▸ ACTIVITY
Read through the lines below for the string "Thread" and copy each one that has it.

▸ EXERCISE MATERIAL

>>

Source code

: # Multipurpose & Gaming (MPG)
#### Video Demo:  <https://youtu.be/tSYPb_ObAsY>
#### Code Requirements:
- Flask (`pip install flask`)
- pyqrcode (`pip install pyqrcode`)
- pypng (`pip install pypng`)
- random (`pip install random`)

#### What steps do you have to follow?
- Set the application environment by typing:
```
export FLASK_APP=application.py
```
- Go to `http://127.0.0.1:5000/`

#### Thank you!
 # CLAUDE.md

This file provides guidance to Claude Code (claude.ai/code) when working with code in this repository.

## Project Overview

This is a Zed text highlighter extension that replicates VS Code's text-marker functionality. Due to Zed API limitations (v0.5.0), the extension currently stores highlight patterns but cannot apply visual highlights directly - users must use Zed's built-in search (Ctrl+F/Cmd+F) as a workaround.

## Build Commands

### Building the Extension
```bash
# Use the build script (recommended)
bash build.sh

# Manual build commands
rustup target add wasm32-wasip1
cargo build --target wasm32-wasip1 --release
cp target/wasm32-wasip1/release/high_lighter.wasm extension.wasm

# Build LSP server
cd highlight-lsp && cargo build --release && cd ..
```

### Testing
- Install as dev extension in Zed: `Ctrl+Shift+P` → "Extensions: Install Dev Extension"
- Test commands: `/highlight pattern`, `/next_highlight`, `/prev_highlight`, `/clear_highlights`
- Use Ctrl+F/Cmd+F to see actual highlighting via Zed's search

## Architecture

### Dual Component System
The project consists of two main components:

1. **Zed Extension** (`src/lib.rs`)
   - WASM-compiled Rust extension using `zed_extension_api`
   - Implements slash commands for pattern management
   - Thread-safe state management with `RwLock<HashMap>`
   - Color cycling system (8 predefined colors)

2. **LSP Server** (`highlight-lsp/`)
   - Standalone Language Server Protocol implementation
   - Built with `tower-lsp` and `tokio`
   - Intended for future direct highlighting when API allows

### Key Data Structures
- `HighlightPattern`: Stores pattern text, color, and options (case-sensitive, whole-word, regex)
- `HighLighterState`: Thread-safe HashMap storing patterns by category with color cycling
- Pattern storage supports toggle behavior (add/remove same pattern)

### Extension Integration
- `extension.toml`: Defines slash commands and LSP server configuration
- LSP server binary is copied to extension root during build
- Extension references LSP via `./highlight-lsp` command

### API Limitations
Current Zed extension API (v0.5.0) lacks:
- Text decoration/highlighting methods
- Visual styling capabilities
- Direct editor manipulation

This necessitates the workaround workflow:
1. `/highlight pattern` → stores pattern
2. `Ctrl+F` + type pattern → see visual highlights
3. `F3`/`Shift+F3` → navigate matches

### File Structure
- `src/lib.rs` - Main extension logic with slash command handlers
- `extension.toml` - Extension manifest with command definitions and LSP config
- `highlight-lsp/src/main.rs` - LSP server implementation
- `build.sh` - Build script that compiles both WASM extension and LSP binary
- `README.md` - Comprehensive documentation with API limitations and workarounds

<<

▸ SOLUTION
   - Thread-safe state management with `RwLock<HashMap>`
- `HighLighterState`: Thread-safe HashMap storing patterns by category with color cycling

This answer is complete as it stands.